A reasonable person could question anyone's impartiality.

tim maguire said...

Rick, I agree. We are entitled to a jury of our peers, which should mean basically 12 random people. Key to the jury system is that the government does not decide who is on our jury (they are the last line of protection against tyranny).

Virtually the entire process of jury selection is a violation of the rights of the accused as well as the rights of the American people.

MadisonMan said...

That news article is not well-written. I found it very hard to wade through.

Eric the Fruit Bat said...

Near as I can make out, the only point to the lobster roll is to demonstrate to others that you can eat it gracefully while keeping the contents from spilling out all over the place.

MayBee said...

MadMan- oh, thank goodness. I thought my reading comprehension skills had taken a serious nosedive.

Anonymous said...

Cozy

Anonymous said...

The headline's a pretty good crash blossom, though.

Anonymous said...

Remember that judge who went nuts last month and started throwing benches at people? He just got mugged by a lobster!

MayBee said...

Hahahahaha, Paul Z!

Paco Wové said...

Not how my lobster rolls, anyway.

Joe said...

"...to ask Wolf to recuse himself..."

Are you shitting me? The man should be fired and disbarred.

JCC said...

Well, let's see...

The circuit judge vacates the sentence by inventing a new category of bias ("inferable"). US appeals and the CA rightly disposes of the nonsense of the new construct, but decides that the juror dishonesty is sufficient without the trial judge's straining. The circuit judge has now decided that there are IAC issues from the original penalty phase trial that he presided over but somehow missed the rampant unconstitutionality at the time. In the meantime, he decides to join a defense expert witness, a well-known DP opponent, in a film screening jury of a film about prison brutality. Then the judge invited the defense witness over the dinner at his place. The relationship between judge and US Attorney's Office is becoming contentious, with a new AUSA taking the case, the judge getting testy over continuances, etc. Even at the original 2003 sentencing, the judge went out of his way to list all the ways a DP was pretty useless. Oh, and the judge has mentioned on the record that he felt the defendant may have been mentally ill and that the jury got it wrong, in a throwaway line somewhere.

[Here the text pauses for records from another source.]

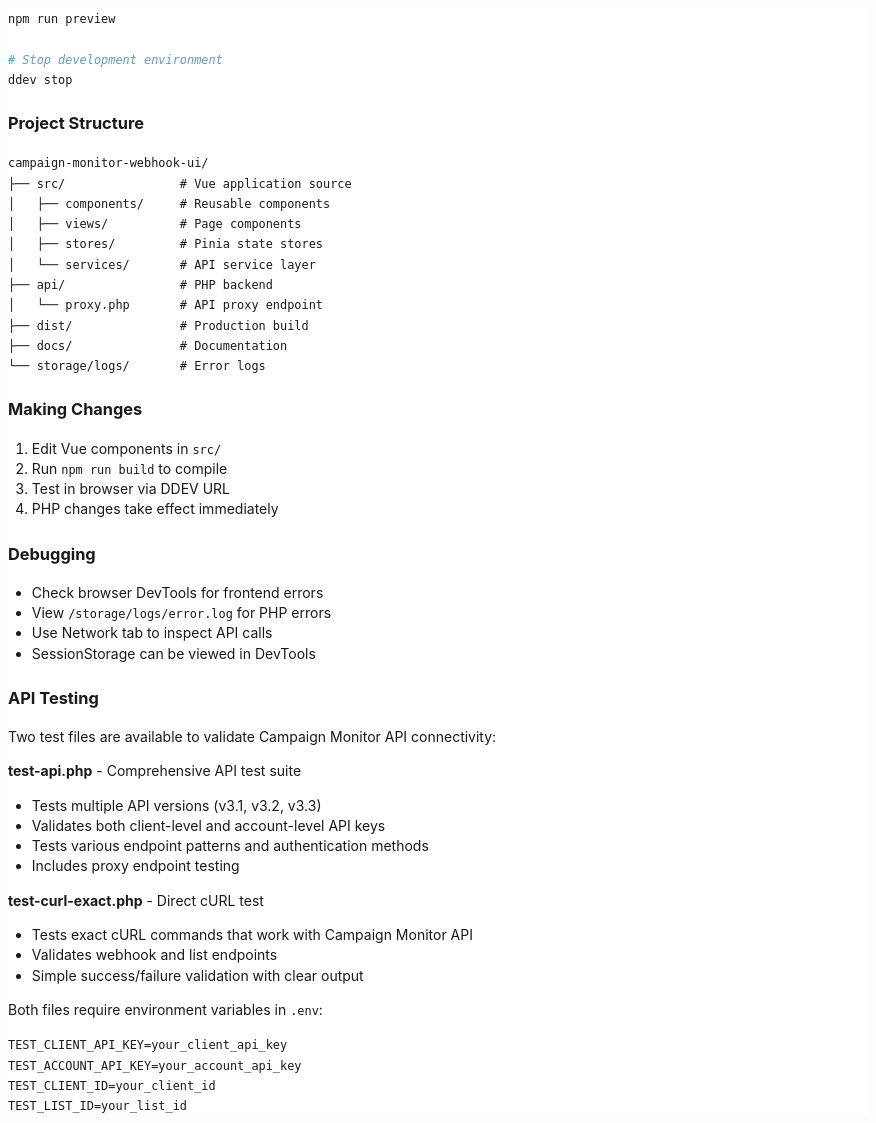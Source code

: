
 ```bash
npm run preview

# Stop development environment
ddev stop
```

### Project Structure

```
campaign-monitor-webhook-ui/
├── src/                # Vue application source
│   ├── components/     # Reusable components
│   ├── views/          # Page components
│   ├── stores/         # Pinia state stores
│   └── services/       # API service layer
├── api/                # PHP backend
│   └── proxy.php       # API proxy endpoint
├── dist/               # Production build
├── docs/               # Documentation
└── storage/logs/       # Error logs
```

### Making Changes

1. Edit Vue components in `src/`
2. Run `npm run build` to compile
3. Test in browser via DDEV URL
4. PHP changes take effect immediately

### Debugging

- Check browser DevTools for frontend errors
- View `/storage/logs/error.log` for PHP errors
- Use Network tab to inspect API calls
- SessionStorage can be viewed in DevTools

### API Testing

Two test files are available to validate Campaign Monitor API connectivity:

**test-api.php** - Comprehensive API test suite
- Tests multiple API versions (v3.1, v3.2, v3.3)
- Validates both client-level and account-level API keys
- Tests various endpoint patterns and authentication methods
- Includes proxy endpoint testing

**test-curl-exact.php** - Direct cURL test
- Tests exact cURL commands that work with Campaign Monitor API
- Validates webhook and list endpoints
- Simple success/failure validation with clear output

Both files require environment variables in `.env`:
```
TEST_CLIENT_API_KEY=your_client_api_key
TEST_ACCOUNT_API_KEY=your_account_api_key
TEST_CLIENT_ID=your_client_id
TEST_LIST_ID=your_list_id
```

And the judge seems a little...disengenuous, let us say, when he claims he didn't know the defense expert was, you know, a defense expert at the time they smoozed over lobster and anti-prison films, just because the defense expert's name had been all over motions and discovery for months. And the case never came up. Naw. No reason for the prosecutors to feel somewhat disadvantaged.

Oh, please.

BTW, this is the same judge who ordered sex change surgery for a state prison inmate as a Federal right.